Впечатление от всего этого было жалкое. Ситуацию усиленно спасал прокурор Федоров. Говорил громко, метко, бил «по мозгам». По его убеждению, применять к Ходорковскому процедуру УДО не следует, потому что он, во-первых, не раскаялся в содеянном, а во-вторых, не попытался возместить ущерб в размере 17 млрд руб. «О преступном характере личности Ходорковского, — настаивал прокурор, — свидетельствует ведущееся сейчас против него расследование по новым обвинениям». В поведении осужденного, отметил Федоров, наблюдается «устойчивая тенденция к совершению новых преступлений». «Жизнь показывает», — пояснил он устало.
В зале послышались смешки.
«У него нет ни одного поощрения… — Не успел прокурор закончить свою фразу, как снова раздались смешки. — Попрошу без комментариев.

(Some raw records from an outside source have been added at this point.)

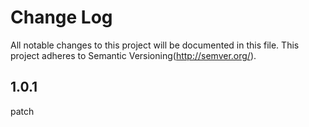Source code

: # Change Log
All notable changes to this project will be documented in this file.
This project adheres to Semantic Versioning(http://semver.org/).


## 1.0.1
patch


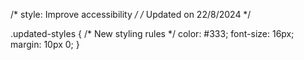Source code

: /* style: Improve accessibility */
/* Updated on 22/8/2024 */

.updated-styles {
  /* New styling rules */
  color: #333;
  font-size: 16px;
  margin: 10px 0;
}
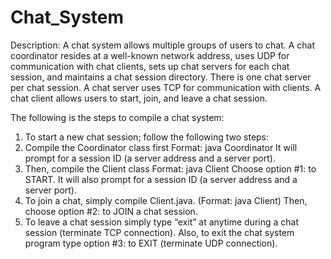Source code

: # Chat_System
Description: A chat system allows multiple groups of users to chat. A chat coordinator resides at a well-known network address, uses UDP for communication with chat clients, sets              up chat servers for each chat session, and maintains a chat session directory. There is one chat server per chat session. A chat server uses TCP for communication                  with clients. A chat client allows users to start, join, and leave a chat session. 

The following is the steps to compile a chat system:
1. To start a new chat session; follow the following two steps:
  1. Compile the Coordinator class first
    Format: java Coordinator
    It will prompt for a session ID (a server address and a server port).
  2. Then, compile the Client class
    Format: java Client
    Choose option #1: to START. It will also prompt for a session ID (a server address and a server
    port). 
2. To join a chat, simply compile Client.java. (Format: java Client) Then, choose option #2: to JOIN a
    chat session.
3. To leave a chat session simply type “exit” at anytime during a chat session (terminate TCP connection).
    Also, to exit the chat system program type option #3: to EXIT (terminate UDP connection).
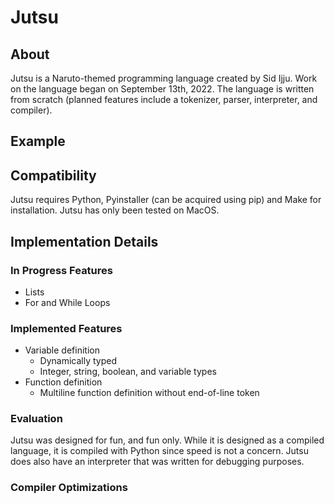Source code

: # Jutsu

## About

Jutsu is a Naruto-themed programming language created by Sid Ijju. Work on the language began on September 13th, 2022. The language is written from scratch (planned features include a tokenizer, parser, interpreter, and compiler).

## Example

## Compatibility

Jutsu requires Python, Pyinstaller (can be acquired using pip) and Make for installation. Jutsu has only been tested on MacOS.  

## Implementation Details

### In Progress Features

* Lists
* For and While Loops

### Implemented Features

* Variable definition
    - Dynamically typed
    - Integer, string, boolean, and variable types
* Function definition 
    - Multiline function definition without end-of-line token

### Evaluation

Jutsu was designed for fun, and fun only. While it is designed as a compiled language, it is compiled with Python since speed is not a concern. Jutsu does also have an interpreter that was written for debugging purposes.

### Compiler Optimizations
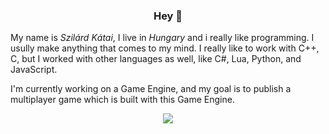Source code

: <h3 align="center">Hey 👋</h3>

My name is _Szilárd Kátai_, I live in _Hungary_ and i really like programming.
I usully make anything that comes to my mind. I really like to work with C++, C, but
I worked with other languages as well, like C#, Lua, Python, and JavaScript. 

I'm currently working on a Game Engine, and my goal is to publish a multiplayer game which 
is built with this Game Engine.

<p align="center"><img src="https://komarev.com/ghpvc/?username=Szilard0605"/></p>

<!--
**Szilard0605/Szilard0605** is a ✨ _special_ ✨ repository because its `README.md` (this file) appears on your GitHub profile.

Here are some ideas to get you started:

- 🔭 I’m currently working on ...
- 🌱 I’m currently learning ...
- 👯 I’m looking to collaborate on ...
- 🤔 I’m looking for help with ...
- 💬 Ask me about ...
- 📫 How to reach me: ...
- 😄 Pronouns: ...
- ⚡ Fun fact: ...
-->
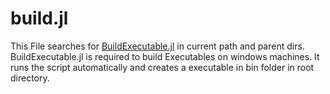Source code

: # build.jl

This File searches for [BuildExecutable.jl](https://github.com/Gilga/BuildExecutable.jl) in current path and parent dirs.
BuildExecutable.jl is required to build Executables on windows machines.
It runs the script automatically and creates a executable in bin folder in root directory.
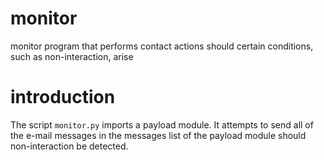 # monitor

monitor program that performs contact actions should certain conditions, such as non-interaction, arise

# introduction

The script `monitor.py` imports a payload module. It attempts to send all of the e-mail messages in the messages list of the payload module should non-interaction be detected.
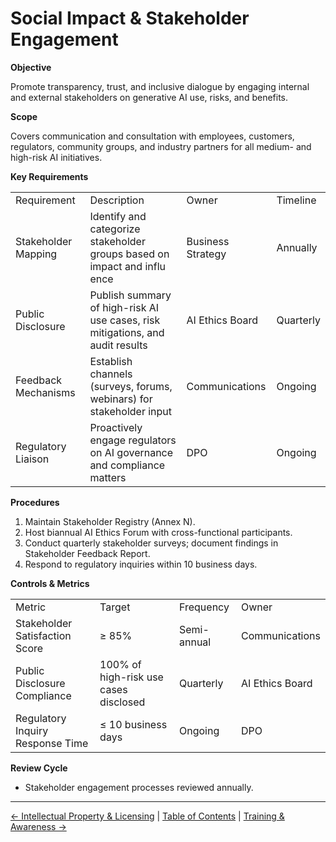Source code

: # Social Impact & Stakeholder Engagement

**Objective**

Promote transparency, trust, and inclusive dialogue by engaging internal and external stakeholders on generative AI use, risks, and benefits.

**Scope**

Covers communication and consultation with employees, customers, regulators, community groups, and industry partners for all medium- and high-risk AI initiatives.

**Key Requirements**

|     |     |     |     |
| --- | --- | --- | --- |
| Requirement | Description | Owner | Timeline |
| Stakeholder Mapping | Identify and categorize stakeholder groups based on impact and influ ence | Business Strategy | Annually |
| Public Disclosure | Publish summary of high-risk AI use cases, risk mitigations, and audit results | AI Ethics Board | Quarterly |
| Feedback Mechanisms | Establish channels (surveys, forums, webinars) for stakeholder input | Communications | Ongoing |
| Regulatory Liaison | Proactively engage regulators on AI governance and compliance matters | DPO | Ongoing |

**Procedures**

1.  Maintain Stakeholder Registry (Annex N).
2.  Host biannual AI Ethics Forum with cross-functional participants.
3.  Conduct quarterly stakeholder surveys; document findings in Stakeholder Feedback Report.
4.  Respond to regulatory inquiries within 10 business days.

**Controls & Metrics**

|     |     |     |     |
| --- | --- | --- | --- |
| Metric | Target | Frequency | Owner |
| Stakeholder Satisfaction Score | ≥ 85% | Semi-annual | Communications |
| Public Disclosure Compliance | 100% of high-risk use cases disclosed | Quarterly | AI Ethics Board |
| Regulatory Inquiry Response Time | ≤ 10 business days | Ongoing | DPO |

**Review Cycle**

*   Stakeholder engagement processes reviewed annually.

---

[← Intellectual Property & Licensing](13-Intellectual-Property-and-Licensing.md) | [Table of Contents](00-Table-of-Contents.md) | [Training & Awareness →](15-Training-and-Awareness.md)
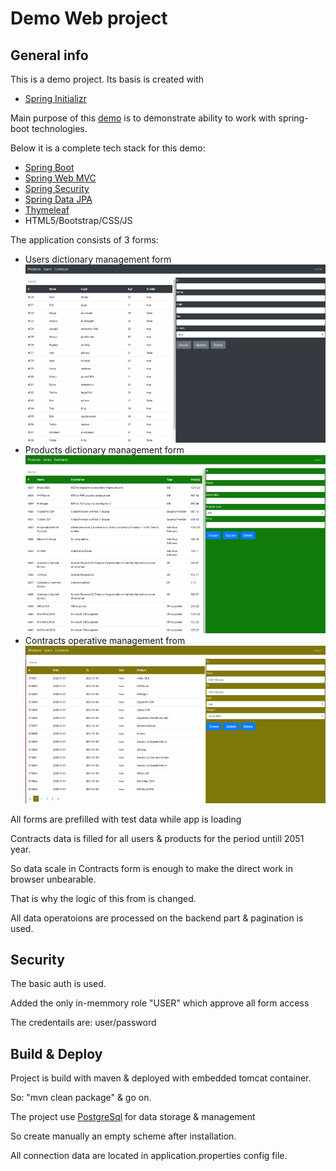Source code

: # Demo Web project



## General info

This is a demo project. Its basis is created with 

* [Spring Initializr](https://start.spring.io/) 

Main purpose of this [demo](https://github.com/shaprj/demo-web) is to demonstrate ability to work with spring-boot teсhnologies.

Below it is a complete tech stack for this demo:

* [Spring Boot](https://spring.io/projects/spring-boot)
* [Spring Web MVC](https://docs.spring.io/spring/docs/current/spring-framework-reference/web.html)
* [Spring Security](https://spring.io/projects/spring-security)
* [Spring Data JPA](https://spring.io/projects/spring-data-jpa)
* [Thymeleaf](https://www.thymeleaf.org/)
* HTML5/Bootstrap/CSS/JS

The application consists of 3 forms:
* Users dictionary management form
    ![screen shot](images/img-users-form.png)
* Products dictionary management form
    ![screen shot](images/img-products-form.png)
* Contracts operative management from
    ![screen shot](images/img-contracts-form.png)
    
All forms are prefilled with test data while app is loading

Contracts data is filled for all users & products for the period untill 2051 year.

So data scale in Contracts form is enough to make the direct work in browser unbearable.

That is why the logic of this from is changed. 

All data operatoions are processed on the backend part & pagination is used.

## Security

The basic auth is used.

Added the only in-memmory role "USER" which approve all form access

The credentails are: user/password

## Build & Deploy

Project is build with maven & deployed with embedded tomcat container.

So: "mvn clean package" & go on.

The project use [PostgreSql](https://www.postgresql.org/) for data storage & management

So create manually an empty scheme after installation.

All connection data are located in application.properties config file.

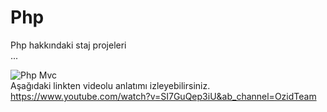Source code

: # Php
Php hakkındaki staj projeleri <br>
...

![Php   Mvc](https://user-images.githubusercontent.com/87112713/127490578-1a7a3c04-a586-41b0-8494-49a4dd1ce058.png) <br>
Aşağıdaki linkten videolu anlatımı izleyebilirsiniz. <br>
https://www.youtube.com/watch?v=SI7GuQep3iU&ab_channel=OzidTeam
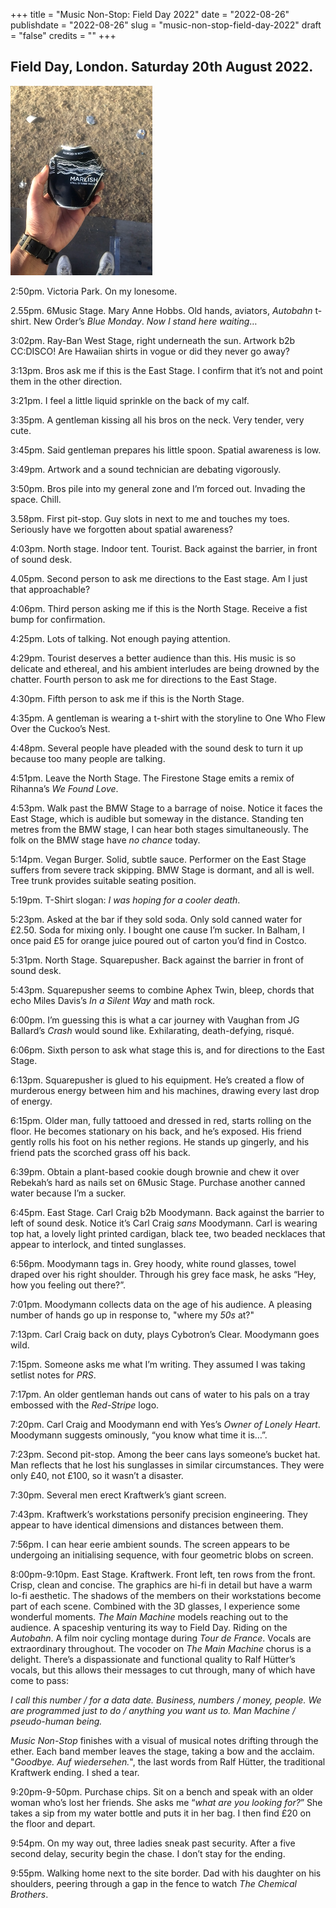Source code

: +++
title = "Music Non-Stop: Field Day 2022"
date = "2022-08-26"
publishdate = "2022-08-26"
slug = "music-non-stop-field-day-2022"
draft = "false"
credits = ""
+++

## Field Day, London. Saturday 20th August 2022.

![](music_non_stop.png)

2:50pm. Victoria Park. On my lonesome.

2.55pm. 6Music Stage. Mary Anne Hobbs. Old hands, aviators, *Autobahn* t-shirt. New Order’s *Blue Monday*. *Now I stand here waiting*…

3:02pm. Ray-Ban West Stage, right underneath the sun. Artwork b2b CC:DISCO! Are Hawaiian shirts in vogue or did they never go away?

3:13pm. Bros ask me if this is the East Stage. I confirm that it’s not and point them in the other direction.

3:21pm. I feel a little liquid sprinkle on the back of my calf.

3:35pm. A gentleman kissing all his bros on the neck. Very tender, very cute.

3:45pm. Said gentleman prepares his little spoon. Spatial awareness is low.

3:49pm. Artwork and a sound technician are debating vigorously.

3:50pm. Bros pile into my general zone and I’m forced out. Invading the space. Chill.

3.58pm. First pit-stop. Guy slots in next to me and touches my toes. Seriously have we forgotten about spatial awareness?

4:03pm. North stage. Indoor tent. Tourist. Back against the barrier, in front of sound desk.

4.05pm. Second person to ask me directions to the East stage. Am I just that approachable?

4:06pm. Third person asking me if this is the North Stage. Receive a fist bump for confirmation.

4:25pm. Lots of talking. Not enough paying attention.

4:29pm. Tourist deserves a better audience than this. His music is so delicate and ethereal, and his ambient interludes are being drowned by the chatter. Fourth person to ask me for directions to the East Stage.

4:30pm. Fifth person to ask me if this is the North Stage.

4:35pm. A gentleman is wearing a t-shirt with the storyline to One Who Flew Over the Cuckoo’s Nest.

4:48pm. Several people have pleaded with the sound desk to turn it up because too many people are talking.

4:51pm. Leave the North Stage. The Firestone Stage emits a remix of Rihanna’s *We Found Love*.

4:53pm. Walk past the BMW Stage to a barrage of noise. Notice it faces the East Stage, which is audible but someway in the distance. Standing ten metres from the BMW stage, I can hear both stages simultaneously. The folk on the BMW stage have *no chance* today.

5:14pm. Vegan Burger. Solid, subtle sauce. Performer on the East Stage suffers from severe track skipping. BMW Stage is dormant, and all is well. Tree trunk provides suitable seating position.

5:19pm. T-Shirt slogan: *I was hoping for a cooler death*.

5:23pm. Asked at the bar if they sold soda. Only sold canned water for £2.50. Soda for mixing only. I bought one cause I’m sucker. In Balham, I once paid £5 for orange juice poured out of carton you’d find in Costco.

5:31pm. North Stage. Squarepusher. Back against the barrier in front of sound desk. 

5:43pm. Squarepusher seems to combine Aphex Twin, bleep, chords that echo Miles Davis’s *In a Silent Way* and math rock.

6:00pm. I’m guessing this is what a car journey with Vaughan from JG Ballard’s *Crash* would sound like. Exhilarating, death-defying, risqué.

6:06pm. Sixth person to ask what stage this is, and for directions to the East Stage.

6:13pm. Squarepusher is glued to his equipment. He’s created a flow of murderous energy between him and his machines, drawing every last drop of energy.

6:15pm. Older man, fully tattooed and dressed in red, starts rolling on the floor. He becomes stationary on his back, and he’s exposed. His friend gently rolls his foot on his nether regions. He stands up gingerly, and his friend pats the scorched grass off his back.

6:39pm. Obtain a plant-based cookie dough brownie and chew it over Rebekah’s hard as nails set on 6Music Stage. Purchase another canned water because I’m a sucker.

6:45pm. East Stage. Carl Craig b2b Moodymann. Back against the barrier to left of sound desk. Notice it’s Carl Craig *sans* Moodymann. Carl is wearing top hat, a lovely light printed cardigan, black tee, two beaded necklaces that appear to interlock, and tinted sunglasses.

6:56pm. Moodymann tags in. Grey hoody, white round glasses, towel draped over his right shoulder. Through his grey face mask, he asks “Hey, how you feeling out there?”.

7:01pm. Moodymann collects data on the age of his audience. A pleasing number of hands go up in response to, "where my *50s* at?"

7:13pm. Carl Craig back on duty, plays Cybotron’s Clear. Moodymann goes wild. 

7:15pm. Someone asks me what I’m writing. They assumed I was taking setlist notes for *PRS*.

7:17pm. An older gentleman hands out cans of water to his pals on a tray embossed with the *Red-Stripe* logo.

7:20pm. Carl Craig and Moodymann end with Yes’s *Owner of Lonely Heart*. Moodymann suggests ominously, “you know what time it is…”.

7:23pm. Second pit-stop. Among the beer cans lays someone’s bucket hat. Man reflects that he lost his sunglasses in similar circumstances. They were only £40, not £100, so it wasn’t a disaster.

7:30pm. Several men erect Kraftwerk’s giant screen.

7:43pm. Kraftwerk’s workstations personify precision engineering. They appear to have identical dimensions and distances between them.

7:56pm. I can hear eerie ambient sounds. The screen appears to be undergoing an initialising sequence, with four geometric blobs on screen. 

8:00pm-9:10pm. East Stage. Kraftwerk. Front left, ten rows from the front. Crisp, clean and concise. The graphics are hi-fi in detail but have a warm lo-fi aesthetic. The shadows of the members on their workstations become part of each scene. Combined with the 3D glasses, I experience some wonderful moments. *The Main Machine* models reaching out to the audience. A spaceship venturing its way to Field Day. Riding on the *Autobahn*. A film noir cycling montage during *Tour de France*. Vocals are extraordinary throughout. The vocoder on *The Main Machine* chorus is a delight. There’s a dispassionate and functional quality to Ralf Hütter’s vocals, but this allows their messages to cut through, many of which have come to pass:

*I call this number / for a data date.*
*Business, numbers / money, people.*
*We are programmed just to do / anything you want us to.*
*Man Machine / pseudo-human being.*

*Music Non-Stop* finishes with a visual of musical notes drifting through the ether. Each band member leaves the stage, taking a bow and the acclaim. "*Goodbye. Auf wiedersehen.*", the last words from Ralf Hütter, the traditional Kraftwerk ending. I shed a tear. 

9:20pm-9-50pm. Purchase chips. Sit on a bench and speak with an older woman who’s lost her friends. She asks me “*what are you looking for?*” She takes a sip from my water bottle and puts it in her bag. I then find £20 on the floor and depart.

9:54pm. On my way out, three ladies sneak past security. After a five second delay, security begin the chase. I don’t stay for the ending.

9:55pm. Walking home next to the site border. Dad with his daughter on his shoulders, peering through a gap in the fence to watch *The Chemical Brothers*.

Я ведь спокоен».
Выслушав речь прокурора, судья заявил, что удаляется для вынесения решения, которое огласит через четыре часа.
— Как вам суд? — спрашиваю в перерыве отца Сергия, явившегося на этот процесс, чтобы выразить поддержку Ходорковскому.
— …Как-то, знаете, меня удручает. Мучительно все это…
В 17.00 по читинскому времени судья Игорь Фалилеев, дословно повторив доводы прокурора, зачитал решение об отказе в удовлетворении ходатайства об условно-досрочном освобождении Михаила Ходорковского.
— Вам понятно решение суда? — обратился к Ходорковскому судья.
— Да… Все понятно.
На лице его была усталость. Старался улыбаться, но глаза все равно были грустные.
Поговорить с Ходорковским, несмотря на обещание судьи, журналистам не позволил конвой. Уводили его из зала заседания жестко.
P.S. В понедельник Марина Филипповна пойдет на свидание к сыну.
* Обычно материалы личного дела осужденных, рассчитывающих на УДО, составляют от 50 до 100 листов.
** Впоследствии Михаил Ходорковский простил его и просил не привлекать к уголовной ответственности, так как счел его психически неуравновешенным человеком.